Chicago is a great American city, right in the middle of the country, on the banks of Lake Michigan. It’s a city that is proud of its history with stockyards and steel mills — but it is also firmly looking towards the future. That future involves a project called the Array of Things.
The Array of Things is an ambitious plan Chicago has to place 500 wireless nodes all across the city. These nodes will measure pressure, light, air quality, temperature, foot traffic and an array of other things. The data produced will be available to the city — and the public — at no charge. From this data, the city hopes to reveal patterns that will allow it to better plan urban activity and learn to prevent problems such as childhood asthma, flash flooding and street congestion. Think of it like a fitness tracker, not for the wrist, but for the city itself. It’s pretty cool.
Accomplishing this is possible today with 4G technology. But it also provides a great glimpse of the future and helps to illustrate the possibilities of 5G. 5G services are poised to provide speeds more than 10 times faster than today’s 4G networks, with lower latency, and as a result, a whole new world of wireless opportunities.
But more than that, they will take initiatives such as the Array of Things and up the ante. Because although 4G technology has brought smart phones to our palms, pockets and purses, the benefits of 5G technology are bigger, bolder, and more diffuse. They will be felt throughout the economy.
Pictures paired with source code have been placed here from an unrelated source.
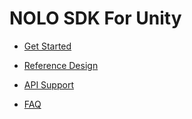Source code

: # NOLO SDK For Unity

- [Get Started](./Documents/en_us/GetStarted.md)

- [Reference Design](./Documents/zh_cn/快速入门.md)

- [API Support](./Documents/zh_cn/接口说明.md)

- [FAQ](./Documents/zh_cn/常见问题解答.md)

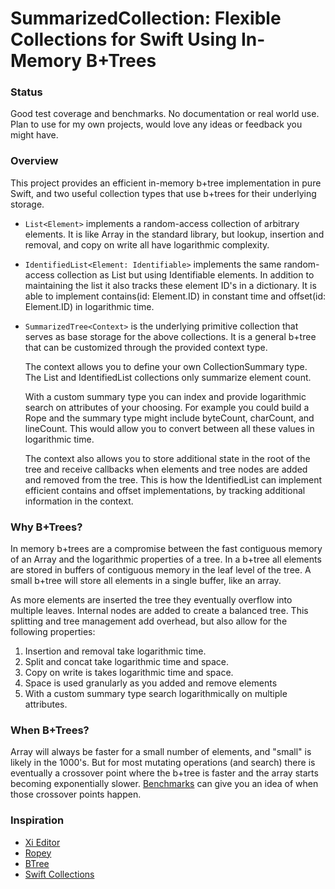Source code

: # SummarizedCollection: Flexible Collections for Swift Using In-Memory B+Trees

### <a name="status">Status</a>

Good test coverage and benchmarks. No documentation or real world use. Plan to use for my own projects, would love any ideas or feedback you might have.

### <a name="overview">Overview</a>

This project provides an efficient in-memory b+tree implementation in pure Swift, and two useful collection types that use b+trees for their underlying storage.

- `List<Element>` implements a random-access collection of arbitrary elements. It is like Array in the standard library, but lookup, insertion and removal, and copy on write all have logarithmic complexity.

- `IdentifiedList<Element: Identifiable>` implements the same random-access collection as List<Element> but using Identifiable elements. In addition to maintaining the list it also tracks these element ID's in a dictionary. It is able to implement contains(id: Element.ID) in constant time and offset(id: Element.ID) in logarithmic time.    

- `SummarizedTree<Context>` is the underlying primitive collection that serves as base storage for the above collections. It is a general b+tree that can be customized through the provided context type.
    
    The context allows you to define your own CollectionSummary type. The List and IdentifiedList collections only summarize element count.
    
    With a custom summary type you can index and provide logarithmic search on attributes of your choosing. For example you could build a Rope and the summary type might include byteCount, charCount, and lineCount. This would allow you to convert between all these values in logarithmic time.
    
    The context also allows you to store additional state in the root of the tree and receive callbacks when elements and tree nodes are added and removed from the tree. This is how the IdentifiedList can implement efficient contains and offset implementations, by tracking additional information in the context.

### <a name="what">Why B+Trees?</a>

In memory b+trees are a compromise between the fast contiguous memory of an Array and the logarithmic properties of a tree. In a b+tree all elements are stored in buffers of contiguous memory in the leaf level of the tree. A small b+tree will store all elements in a single buffer, like an array.

As more elements are inserted the tree they eventually overflow into multiple leaves. Internal nodes are added to create a balanced tree. This splitting and tree management add overhead, but also allow for the following properties:

1. Insertion and removal take logarithmic time.
2. Split and concat take logarithmic time and space.
3. Copy on write is takes logarithmic time and space.
4. Space is used granularly as you added and remove elements
5. With a custom summary type search logarithmically on multiple attributes. 

### <a name="what">When B+Trees?</a>

Array will always be faster for a small number of elements, and "small" is likely in the 1000's. But for most mutating operations (and search) there is eventually a crossover point where the b+tree is faster and the array starts becoming exponentially slower. [Benchmarks](https://github.com/jessegrosjean/SummarizedCollection/tree/main/Sources/SummarizedCollectionBenchmark) can give you an idea of when those crossover points happen.

### <a name="inspiration">Inspiration</a>

- [Xi Editor](https://xi-editor.io/)
- [Ropey](https://github.com/cessen/ropey)
- [BTree](https://github.com/attaswift/BTree/)
- [Swift Collections](https://github.com/apple/swift-collections)
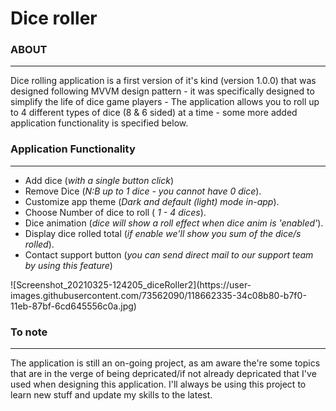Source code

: <h1>Dice roller</h1>

<h3>ABOUT</h3><hr>
<p>Dice rolling application is a first version of it's kind (version 1.0.0) that was designed following MVVM design pattern - it was specifically designed to simplify the life of dice game players - The application allows you to roll up to 4 different types of dice (8 & 6 sided) at a time - some more added application functionality is specified below.</p>

<h3>Application Functionality</h3><hr>
  <ul>
    <li>Add dice (<i>with a single button click</i>)</li>
    <li>Remove Dice (<i>N:B up to 1 dice - you cannot have 0 dice</i>).</li>
    <li>Customize app theme (<i>Dark and default (light) mode in-app</i>).</li>
    <li>Choose Number of dice to roll (<i> 1 - 4 dices</i>).</li>
    <li>Dice animation (<i>dice will show a roll effect when dice anim is 'enabled'</i>).</li>
    <li>Display dice rolled total (<i>if enable we'll show you sum of the dice/s rolled</i>).</li>
    <li>Contact support button (<i>you can send direct mail to our support team by using this feature</i>)</li>
  </ul>
![Screenshot_20210325-124205_diceRoller2](https://user-images.githubusercontent.com/73562090/118662335-34c08b80-b7f0-11eb-87bf-6cd645556c0a.jpg)

<h3>To note</h3><hr>
<p>The application is still an on-going project, as am aware the're some topics that are in the verge of being depricated/if not already depricated that I've used when designing this application. I'll always be using this project to learn new stuff and update my skills to the latest.</p>
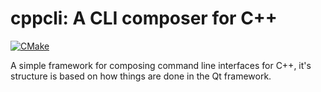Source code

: # cppcli: A CLI composer for C++
[![CMake](https://github.com/mateus558/cppcli/actions/workflows/cmake.yml/badge.svg)](https://github.com/mateus558/cppcli/actions/workflows/cmake.yml)

A simple framework for composing command line interfaces for C++, it's structure is based on how things are done in the 
Qt framework.
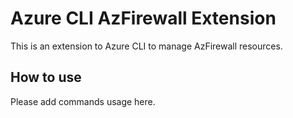 # Azure CLI AzFirewall Extension #
This is an extension to Azure CLI to manage AzFirewall resources.

## How to use ##
Please add commands usage here.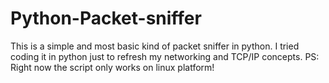 # Python-Packet-sniffer
This is a simple and most basic kind of packet sniffer in python. 
I tried coding it in python just to refresh my networking and TCP/IP concepts.
PS: Right now the script only works on linux platform!
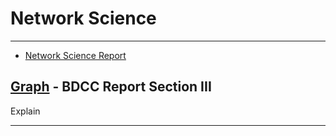 # Network Science

-------------------
- [Network Science Report](ns_report.pdf) 

## [Graph](../Data/grapher) - BDCC Report Section III
Explain

-------------------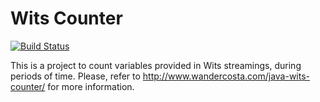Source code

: # Wits Counter

[![Build Status](https://travis-ci.org/rwanderc/wits-counter.svg?branch=master)](https://travis-ci.org/rwanderc/wits-counter)

This is a project to count variables provided in Wits streamings, during periods of time.
Please, refer to http://www.wandercosta.com/java-wits-counter/ for more information.
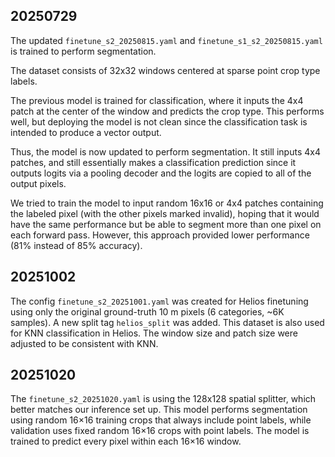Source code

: 
20250729
--------

The updated `finetune_s2_20250815.yaml` and `finetune_s1_s2_20250815.yaml` is trained to perform segmentation.

The dataset consists of 32x32 windows centered at sparse point crop type labels.

The previous model is trained for classification, where it inputs the 4x4 patch at the
center of the window and predicts the crop type. This performs well, but deploying the
model is not clean since the classification task is intended to produce a vector
output.

Thus, the model is now updated to perform segmentation. It still inputs 4x4 patches,
and still essentially makes a classification prediction since it outputs logits via a
pooling decoder and the logits are copied to all of the output pixels.

We tried to train the model to input random 16x16 or 4x4 patches containing the labeled
pixel (with the other pixels marked invalid), hoping that it would have the same
performance but be able to segment more than one pixel on each forward pass. However,
this approach provided lower performance (81% instead of 85% accuracy).

20251002
--------

The config `finetune_s2_20251001.yaml` was created for Helios finetuning using only the original ground-truth 10 m pixels (6 categories, ~6K samples). A new split tag `helios_split` was added.
This dataset is also used for KNN classification in Helios. The window size and patch size were adjusted to be consistent with KNN.

20251020
--------

The `finetune_s2_20251020.yaml` is using the 128x128 spatial splitter, which better matches our inference set up. This model performs segmentation using random 16×16 training crops that always include point labels, while validation uses fixed random 16×16 crops with point labels. The model is trained to predict every pixel within each 16×16 window.
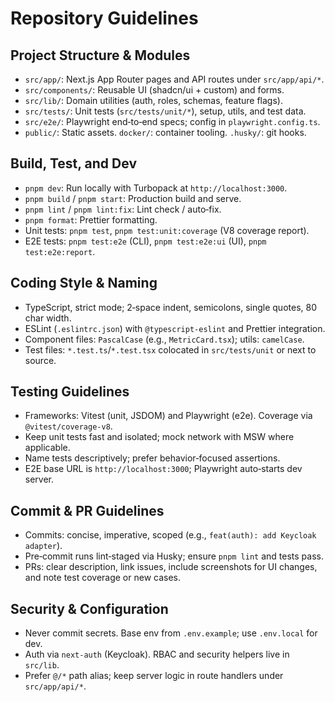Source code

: # Repository Guidelines

## Project Structure & Modules

- `src/app/`: Next.js App Router pages and API routes under `src/app/api/*`.
- `src/components/`: Reusable UI (shadcn/ui + custom) and forms.
- `src/lib/`: Domain utilities (auth, roles, schemas, feature flags).
- `src/tests/`: Unit tests (`src/tests/unit/*`), setup, utils, and test data.
- `src/e2e/`: Playwright end‑to‑end specs; config in `playwright.config.ts`.
- `public/`: Static assets. `docker/`: container tooling. `.husky/`: git hooks.

## Build, Test, and Dev

- `pnpm dev`: Run locally with Turbopack at `http://localhost:3000`.
- `pnpm build` / `pnpm start`: Production build and serve.
- `pnpm lint` / `pnpm lint:fix`: Lint check / auto‑fix.
- `pnpm format`: Prettier formatting.
- Unit tests: `pnpm test`, `pnpm test:unit:coverage` (V8 coverage report).
- E2E tests: `pnpm test:e2e` (CLI), `pnpm test:e2e:ui` (UI), `pnpm test:e2e:report`.

## Coding Style & Naming

- TypeScript, strict mode; 2‑space indent, semicolons, single quotes, 80 char width.
- ESLint (`.eslintrc.json`) with `@typescript-eslint` and Prettier integration.
- Component files: `PascalCase` (e.g., `MetricCard.tsx`); utils: `camelCase`.
- Test files: `*.test.ts`/`*.test.tsx` colocated in `src/tests/unit` or next to source.

## Testing Guidelines

- Frameworks: Vitest (unit, JSDOM) and Playwright (e2e). Coverage via `@vitest/coverage-v8`.
- Keep unit tests fast and isolated; mock network with MSW where applicable.
- Name tests descriptively; prefer behavior‑focused assertions.
- E2E base URL is `http://localhost:3000`; Playwright auto‑starts dev server.

## Commit & PR Guidelines

- Commits: concise, imperative, scoped (e.g., `feat(auth): add Keycloak adapter`).
- Pre‑commit runs lint‑staged via Husky; ensure `pnpm lint` and tests pass.
- PRs: clear description, link issues, include screenshots for UI changes, and note test coverage or new cases.

## Security & Configuration

- Never commit secrets. Base env from `.env.example`; use `.env.local` for dev.
- Auth via `next-auth` (Keycloak). RBAC and security helpers live in `src/lib`.
- Prefer `@/*` path alias; keep server logic in route handlers under `src/app/api/*`.
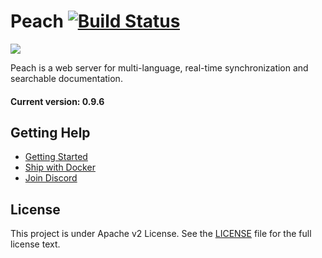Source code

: # Peach [![Build Status](https://travis-ci.org/peachdocs/peach.svg?branch=master)](https://travis-ci.org/peachdocs/peach)

![](https://github.com/peachdocs/peach/raw/master/public/img/favicon.ico)

Peach is a web server for multi-language, real-time synchronization and searchable documentation.

#### Current version: 0.9.6

## Getting Help

- [Getting Started](http://peachdocs.org/docs/intro/getting_started)
- [Ship with Docker](https://github.com/peachdocs/peach/tree/master/docker)
- [Join Discord](https://discord.gg/R7haPpK)

## License

This project is under Apache v2 License. See the [LICENSE](LICENSE) file for the full license text.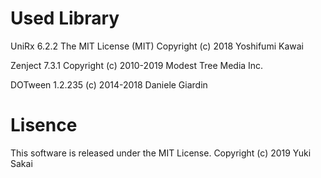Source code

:# Used Library

UniRx 6.2.2
The MIT License (MIT) Copyright (c) 2018 Yoshifumi Kawai

Zenject 7.3.1
Copyright (c) 2010-2019 Modest Tree Media Inc.

DOTween 1.2.235
(c) 2014-2018 Daniele Giardin

# Lisence

This software is released under the MIT License.
Copyright (c) 2019 Yuki Sakai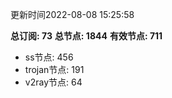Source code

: 更新时间2022-08-08 15:25:58

**总订阅: 73**
**总节点: 1844**
**有效节点: 711**
- ss节点: 456
- trojan节点: 191
- v2ray节点: 64
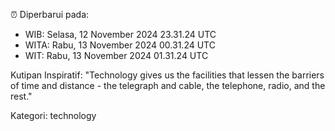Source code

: ⏰ Diperbarui pada:
- WIB: Selasa, 12 November 2024 23.31.24 UTC
- WITA: Rabu, 13 November 2024 00.31.24 UTC
- WIT: Rabu, 13 November 2024 01.31.24 UTC

Kutipan Inspiratif:
"Technology gives us the facilities that lessen the barriers of time and distance - the telegraph and cable, the telephone, radio, and the rest."


Kategori: technology

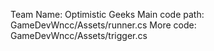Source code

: Team Name: Optimistic Geeks
Main code path: GameDevWncc/Assets/runner.cs
More code: GameDevWncc/Assets/trigger.cs
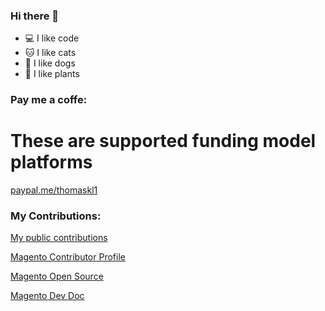 ### Hi there 👋

- 💻 I like code
- 🐱 I like cats
- 🐶 I like dogs
- 🌱 I like plants

### Pay me a coffe:

# These are supported funding model platforms

[paypal.me/thomaskl1](https://paypal.me/thomaskl1)

### My Contributions:

[My public contributions](https://github.com/pulls?q=is%3Apr+author%3Athomas-kl1)

[Magento Contributor Profile](https://opensource.magento.com/profile/thomas-kl1/contribution_statistic)

[Magento Open Source](https://github.com/magento/magento2/pulls?q=is%3Apr+author%3Athomas-kl1)

[Magento Dev Doc](https://github.com/magento/devdocs/pulls?q=is%3Apr+author%3Athomas-kl1)
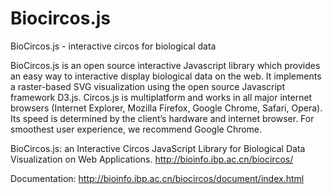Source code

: # Biocircos.js
BioCircos.js - interactive circos for biological data

BioCircos.js is an open source interactive Javascript library which provides an easy way to interactive display biological data on the web. It implements a raster-based SVG visualization using the open source Javascript framework D3.js. Circos.js is multiplatform and works in all major internet browsers (Internet Explorer, Mozilla Firefox, Google Chrome, Safari, Opera). Its speed is determined by the client’s hardware and internet browser. For smoothest user experience, we recommend Google Chrome.

BioCircos.js: an Interactive Circos JavaScript Library for Biological Data Visualization on Web Applications. 
http://bioinfo.ibp.ac.cn/biocircos/

Documentation:
http://bioinfo.ibp.ac.cn/biocircos/document/index.html
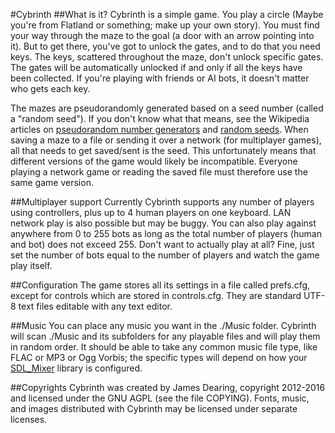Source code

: #Cybrinth
##What is it?
Cybrinth is a simple game. You play a circle (Maybe you're from Flatland or something; make up your own story). You must find your way through the maze to the goal (a door with an arrow pointing into it). But to get there, you've got to unlock the gates, and to do that you need keys. The keys, scattered throughout the maze, don't unlock specific gates. The gates will be automatically unlocked if and only if all the keys have been collected. If you're playing with friends or AI bots, it doesn't matter who gets each key.

The mazes are pseudorandomly generated based on a seed number (called a "random seed"). If you don't know what that means, see the Wikipedia articles on [pseudorandom number generators](https://en.wikipedia.org/wiki/Pseudorandom_number_generator) and [random seeds](https://en.wikipedia.org/wiki/Random_seed). When saving a maze to a file or sending it over a network (for multiplayer games), all that needs to get saved/sent is the seed. This unfortunately means that different versions of the game would likely be incompatible. Everyone playing a network game or reading the saved file must therefore use the same game version.

##Multiplayer support
Currently Cybrinth supports any number of players using controllers, plus up to 4 human players on one keyboard. LAN network play is also possible but may be buggy. You can also play against anywhere from 0 to 255 bots as long as the total number of players (human and bot) does not exceed 255. Don't want to actually play at all? Fine, just set the number of bots equal to the number of players and watch the game play itself.

##Configuration
The game stores all its settings in a file called prefs.cfg, except for controls which are stored in controls.cfg. They are standard UTF-8 text files editable with any text editor.

##Music
You can place any music you want in the ./Music folder. Cybrinth will scan ./Music and its subfolders for any playable files and will play them in random order. It should be able to take any common music file type, like FLAC or MP3 or Ogg Vorbis; the specific types will depend on how your [SDL_Mixer](https://www.libsdl.org/projects/SDL_mixer/) library is configured.

##Copyrights
Cybrinth was created by James Dearing, copyright 2012-2016 and licensed under the GNU AGPL (see the file COPYING). Fonts, music, and images distributed with Cybrinth may be licensed under separate licenses.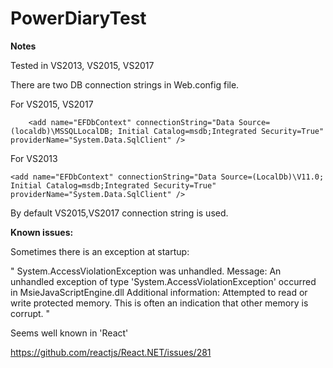 # PowerDiaryTest

<b>Notes</b>

Tested in VS2013, VS2015, VS2017

There are two DB connection strings in Web.config file.

For VS2015, VS2017 


`    <add name="EFDbContext" connectionString="Data Source=(localdb)\MSSQLLocalDB;
Initial Catalog=msdb;Integrated Security=True" providerName="System.Data.SqlClient" />`

For VS2013

`<add name="EFDbContext" connectionString="Data Source=(LocalDb)\V11.0;
    Initial Catalog=msdb;Integrated Security=True" providerName="System.Data.SqlClient" />`

By default VS2015,VS2017 connection string is used.


<b>Known issues:</b>

Sometimes there is an exception at startup: 

"
System.AccessViolationException was unhandled.
Message: An unhandled exception of type 'System.AccessViolationException' occurred in MsieJavaScriptEngine.dll
Additional information: Attempted to read or write protected memory. This is often an indication that other memory is corrupt.
"


Seems well known in 'React'

https://github.com/reactjs/React.NET/issues/281

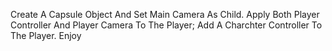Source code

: Create A Capsule Object And Set Main Camera As Child. Apply Both Player Controller And Player Camera To The Player; Add A Charchter Controller To The Player. Enjoy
Imagine, for a moment, that cities worldwide can significantly reduce commute times and traffic. It will take sensors in streetlights, roadside architecture and cars to see where traffic patterns could be more efficient and public transportation more effective. 5G technology can make it happen.
Imagine tiny cameras in the helmets of public safety officials fighting a fire. They could relay video back to colleagues just outside the affected area who could direct a team of firefighters in real time, enhancing safety for first responders and those they rescue. 5G technology can make it happen.
Imagine monitoring trees with sensors to identify drought before it occurs and when preventive measures are still effective. Think of it as the Internet of Trees — and 5G technology can make it happen.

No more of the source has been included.